Manchmal verändert ein einziger Moment das ganze Leben.
So war es bei mir, als eine Sepsis plötzlich alles zum Stillstand brachte.
Was danach kam, war eine Zeit voller Angst, Kontrollverlust und tiefer Unsicherheit.
Hier teile ich meine Geschichte nicht, um etwas zu beschönigen, sondern um zu zeigen, dass es auch aus solchen Momenten einen Weg weiter geben kann.
Manchmal verändert ein einziger Moment das ganze Leben.
So war es bei mir, als eine Sepsis plötzlich alles zum Stillstand brachte.
Was danach kam, war eine Zeit voller Angst, Kontrollverlust und tiefer Unsicherheit.
Hier teile ich meine Geschichte nicht, um etwas zu beschönigen, sondern um zu zeigen, dass es auch aus solchen Momenten einen Weg weiter geben kann.
Es begann schleichend.
Schon seit zwei bis drei Wochen ging es mir immer schlechter.
Ich war ständig erschöpft, hatte Schmerzen und fühlte mich einfach krank.
Mehrfach suchte ich die Notaufnahme auf. Doch jedes Mal wurde ich wieder nach Hause geschickt – ohne klare Diagnose, ohne Blutbild, ohne eine wirkliche Antwort.
Beim letzten Besuch untersuchten mich ein Internist und ein Chirurg. Auch sie fanden keinen eindeutigen Befund und entließen mich erneut.
Zwei Tage später verschlechterte sich mein Zustand dramatisch.

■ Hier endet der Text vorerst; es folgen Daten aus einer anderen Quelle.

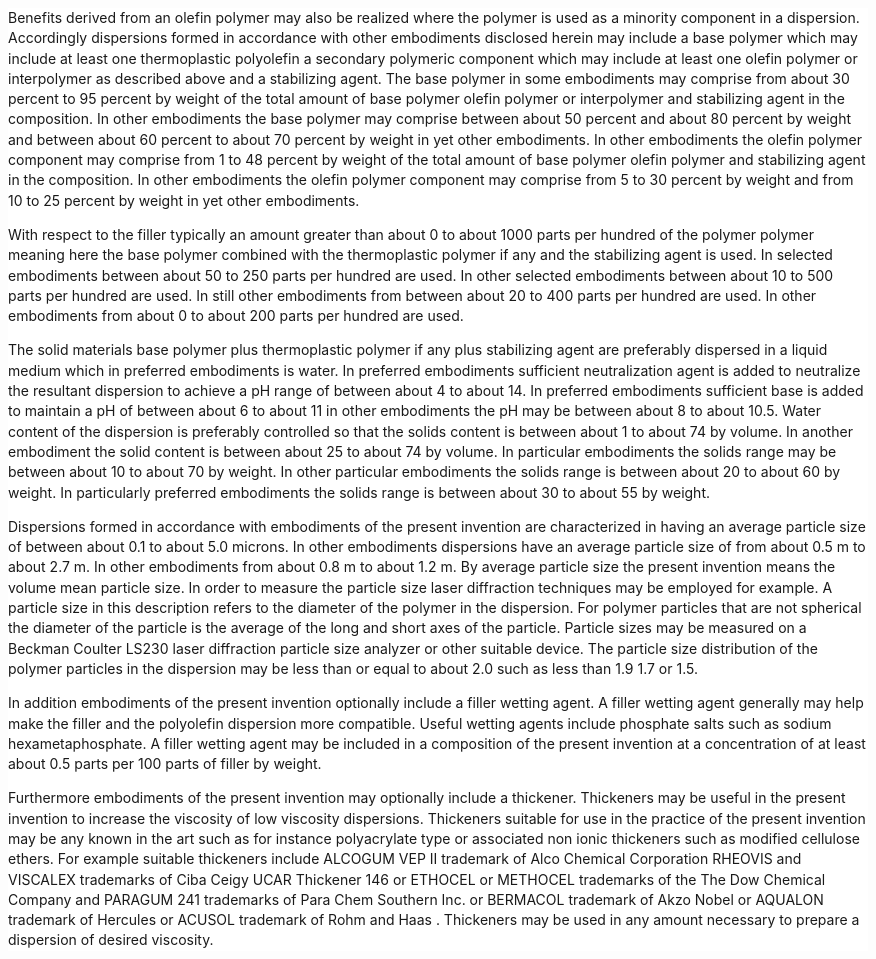 Benefits derived from an olefin polymer may also be realized where the polymer is used as a minority component in a dispersion. Accordingly dispersions formed in accordance with other embodiments disclosed herein may include a base polymer which may include at least one thermoplastic polyolefin a secondary polymeric component which may include at least one olefin polymer or interpolymer as described above and a stabilizing agent. The base polymer in some embodiments may comprise from about 30 percent to 95 percent by weight of the total amount of base polymer olefin polymer or interpolymer and stabilizing agent in the composition. In other embodiments the base polymer may comprise between about 50 percent and about 80 percent by weight and between about 60 percent to about 70 percent by weight in yet other embodiments. In other embodiments the olefin polymer component may comprise from 1 to 48 percent by weight of the total amount of base polymer olefin polymer and stabilizing agent in the composition. In other embodiments the olefin polymer component may comprise from 5 to 30 percent by weight and from 10 to 25 percent by weight in yet other embodiments.

With respect to the filler typically an amount greater than about 0 to about 1000 parts per hundred of the polymer polymer meaning here the base polymer combined with the thermoplastic polymer if any and the stabilizing agent is used. In selected embodiments between about 50 to 250 parts per hundred are used. In other selected embodiments between about 10 to 500 parts per hundred are used. In still other embodiments from between about 20 to 400 parts per hundred are used. In other embodiments from about 0 to about 200 parts per hundred are used.

The solid materials base polymer plus thermoplastic polymer if any plus stabilizing agent are preferably dispersed in a liquid medium which in preferred embodiments is water. In preferred embodiments sufficient neutralization agent is added to neutralize the resultant dispersion to achieve a pH range of between about 4 to about 14. In preferred embodiments sufficient base is added to maintain a pH of between about 6 to about 11 in other embodiments the pH may be between about 8 to about 10.5. Water content of the dispersion is preferably controlled so that the solids content is between about 1 to about 74 by volume. In another embodiment the solid content is between about 25 to about 74 by volume. In particular embodiments the solids range may be between about 10 to about 70 by weight. In other particular embodiments the solids range is between about 20 to about 60 by weight. In particularly preferred embodiments the solids range is between about 30 to about 55 by weight.

Dispersions formed in accordance with embodiments of the present invention are characterized in having an average particle size of between about 0.1 to about 5.0 microns. In other embodiments dispersions have an average particle size of from about 0.5 m to about 2.7 m. In other embodiments from about 0.8 m to about 1.2 m. By average particle size the present invention means the volume mean particle size. In order to measure the particle size laser diffraction techniques may be employed for example. A particle size in this description refers to the diameter of the polymer in the dispersion. For polymer particles that are not spherical the diameter of the particle is the average of the long and short axes of the particle. Particle sizes may be measured on a Beckman Coulter LS230 laser diffraction particle size analyzer or other suitable device. The particle size distribution of the polymer particles in the dispersion may be less than or equal to about 2.0 such as less than 1.9 1.7 or 1.5.

In addition embodiments of the present invention optionally include a filler wetting agent. A filler wetting agent generally may help make the filler and the polyolefin dispersion more compatible. Useful wetting agents include phosphate salts such as sodium hexametaphosphate. A filler wetting agent may be included in a composition of the present invention at a concentration of at least about 0.5 parts per 100 parts of filler by weight.

Furthermore embodiments of the present invention may optionally include a thickener. Thickeners may be useful in the present invention to increase the viscosity of low viscosity dispersions. Thickeners suitable for use in the practice of the present invention may be any known in the art such as for instance polyacrylate type or associated non ionic thickeners such as modified cellulose ethers. For example suitable thickeners include ALCOGUM VEP II trademark of Alco Chemical Corporation RHEOVIS and VISCALEX trademarks of Ciba Ceigy UCAR Thickener 146 or ETHOCEL or METHOCEL trademarks of the The Dow Chemical Company and PARAGUM 241 trademarks of Para Chem Southern Inc. or BERMACOL trademark of Akzo Nobel or AQUALON trademark of Hercules or ACUSOL trademark of Rohm and Haas . Thickeners may be used in any amount necessary to prepare a dispersion of desired viscosity.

Ich war allein zu Hause. Mein Hausarzt war im Urlaub, meine Eltern verreist.
In diesem Moment wusste ich:
So kann es nicht weitergehen.
Als meine Eltern zurückkamen, schickten sie mich sofort zu ihrer Hausärztin.
Ihr erster Verdacht war Pfeiffersches Drüsenfieber.
Doch sie zögerte keine Sekunde und ließ mich direkt als Notfall ins Krankenhaus einweisen.
Ich war erst eine Stunde im Krankenhaus, als die Ärzte sagten:
„Wir können ihm hier nicht mehr helfen.“
Kurz darauf wurde ich per Krankentransport in eine andere Klinik verlegt.
Mein Zustand war kritisch.
Dort kam ich direkt auf die Intensivstation.
Das Pflegepersonal kümmerte sich aufmerksam um mich, die medizinische Versorgung war engmaschig.
Und trotzdem war diese Zeit für mich wie ein schwarzes Loch.
Ich lag wochenlang bewegungslos da, angeschlossen an Geräte, sediert und völlig ausgeliefert.
Ich konnte nicht sprechen.
Nicht reagieren.
Nicht verstehen, was um mich herum geschah.
Alles war verschwommen und unwirklich.
In mir herrschte Dunkelheit.
Ich fühlte mich eingesperrt in meinem eigenen Körper, wie gelähmt, und wusste nicht, ob ich das überleben würde.
Ich wusste nur eines:
Mein altes Leben war vorbei.
Zu dieser Zeit stand zunächst ein anderer Verdacht im Raum.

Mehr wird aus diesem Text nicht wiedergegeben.